RAin v. d. Behrens bittet, weitere Bilder in Augenschein zu nehmen. Im Saal werden die Fotos von Emingers Tätowierungen projiziert, die eine Lebensrune zeigen. V. d. Behrens fragt Le. nach Ermittlungen zur Bedeutung der Tätowierung mit der Lebensrune. Le. gibt an, es handele sich um eine Lebensrune und darüber stehe der Name der Ehefrau Susann. Die Ehefrau habe ein gleichartiges Tattoo mit einer Lebensrune und dem Namen André im Nacken. Le. sagt, sie seien von einer partnerschaftlichen Tätowierung mit Bezug zum germanischen Glauben ausgegangen. Bei der Tätowierung auf dem Bild sei von oben nach unten das Wort Stolz auf dem Arm zu lesen. Zu dem Foto des Tattoos auf dem Bauch mit dem Schriftzug „Die Jew Die“ spricht Le. über die schwarzen Achterkugeln, die sich um ein Runenzeichen befinden. So könne man von rechts unterhalb des Bauchnabels im Uhrzeigersinn lesen: “Du bist nichts, dein Volk ist alles“. Das sei ein programmatischer Leitspruch aus dem NS-Regime. RA v. d. Behrens fragt den Zeugen, ob er auch den Schriftzug “Weiße Bruderschaft Erzgebirge” festgestellt habe. Le. bejaht, am linken Oberarm. Am rechten Oberarm stehe „Blut und Ehre“.

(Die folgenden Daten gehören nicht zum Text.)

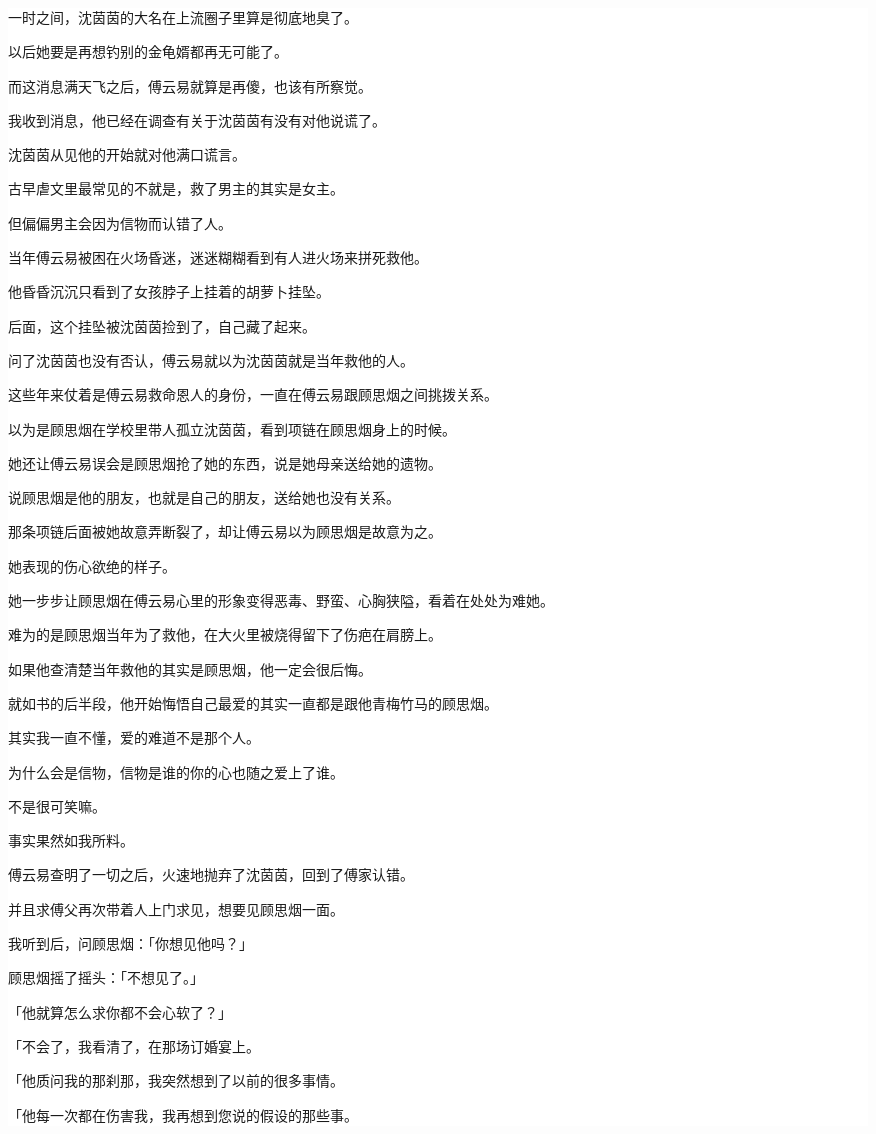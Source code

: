 一时之间，沈茵茵的大名在上流圈子里算是彻底地臭了。

以后她要是再想钓别的金龟婿都再无可能了。

而这消息满天飞之后，傅云易就算是再傻，也该有所察觉。

我收到消息，他已经在调查有关于沈茵茵有没有对他说谎了。

沈茵茵从见他的开始就对他满口谎言。

古早虐文里最常见的不就是，救了男主的其实是女主。

但偏偏男主会因为信物而认错了人。

当年傅云易被困在火场昏迷，迷迷糊糊看到有人进火场来拼死救他。

他昏昏沉沉只看到了女孩脖子上挂着的胡萝卜挂坠。

后面，这个挂坠被沈茵茵捡到了，自己藏了起来。

问了沈茵茵也没有否认，傅云易就以为沈茵茵就是当年救他的人。

这些年来仗着是傅云易救命恩人的身份，一直在傅云易跟顾思烟之间挑拨关系。

以为是顾思烟在学校里带人孤立沈茵茵，看到项链在顾思烟身上的时候。

她还让傅云易误会是顾思烟抢了她的东西，说是她母亲送给她的遗物。

说顾思烟是他的朋友，也就是自己的朋友，送给她也没有关系。

那条项链后面被她故意弄断裂了，却让傅云易以为顾思烟是故意为之。

她表现的伤心欲绝的样子。

她一步步让顾思烟在傅云易心里的形象变得恶毒、野蛮、心胸狭隘，看着在处处为难她。

难为的是顾思烟当年为了救他，在大火里被烧得留下了伤疤在肩膀上。

如果他查清楚当年救他的其实是顾思烟，他一定会很后悔。

就如书的后半段，他开始悔悟自己最爱的其实一直都是跟他青梅竹马的顾思烟。

其实我一直不懂，爱的难道不是那个人。

为什么会是信物，信物是谁的你的心也随之爱上了谁。

不是很可笑嘛。

事实果然如我所料。

傅云易查明了一切之后，火速地抛弃了沈茵茵，回到了傅家认错。

并且求傅父再次带着人上门求见，想要见顾思烟一面。

我听到后，问顾思烟：「你想见他吗？」

顾思烟摇了摇头：「不想见了。」

「他就算怎么求你都不会心软了？」

「不会了，我看清了，在那场订婚宴上。

「他质问我的那刹那，我突然想到了以前的很多事情。

「他每一次都在伤害我，我再想到您说的假设的那些事。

Im Folgenden verliest Götzl Beschlüsse zu Anträgen. Es sei beantragt worden, die dem BKA vorliegende CD „NSU-NSDAP“ und den Auswertebericht des BKA dem Verfahren beizuziehen und die Beamten zu laden, die geheimen Akten des Bundestagsuntersuchungsausschusses und die im zweiten parlamentarischen Untersuchungsausschuss bezeichnete Akte beizuziehen, den V-Mannführer des Bundesamts für Verfassungsschutz zu vernehmen, die Ermittlungsakte zum Tod Thomas Richters sowie die Akte von Thomas Richter des Bundesamtes für Verfassungsschutz beizuziehen. Götzl sagt, diesen Anträgen werde nicht nachgekommen.
Weiter verliest Götzl den Beschluss zum Antrag, Sven Rosemann zu vernehmen. Der Antrag werde abgelehnt.
Götzl verliest einen weiteren Beschluss. Es sei beantragt worden, den Zeugen Norbert Marco Gottschalk zu vernehmen, mit der Begründung, dass er mit Seemann in Dortmund eine Combat-18-Zelle aufgebaut habe, die Turner-Tagebücher den Mitgliedern ausgehändigt wurden, er Waffen aus Belgien beschafft habe. Götzl sagt, dies werde abgelehnt, weil es für die Entscheidung tatsächlich ohne Bedeutung sei.
Götzl verliest einen weiteren Beschluss. Die Anträge, die Akte der Thüringer Landeskriminalamt-Zielfahndung beizuziehen und auszugsweise zu verlesen sowie den Zeugen Kriminalhauptkommissar Wunderlich zu laden, seien gestellt worden. Dieser Antrag wird ebenso abgelehnt. Götzl beendet den heutigen Prozesstag um 13:48 Uhr.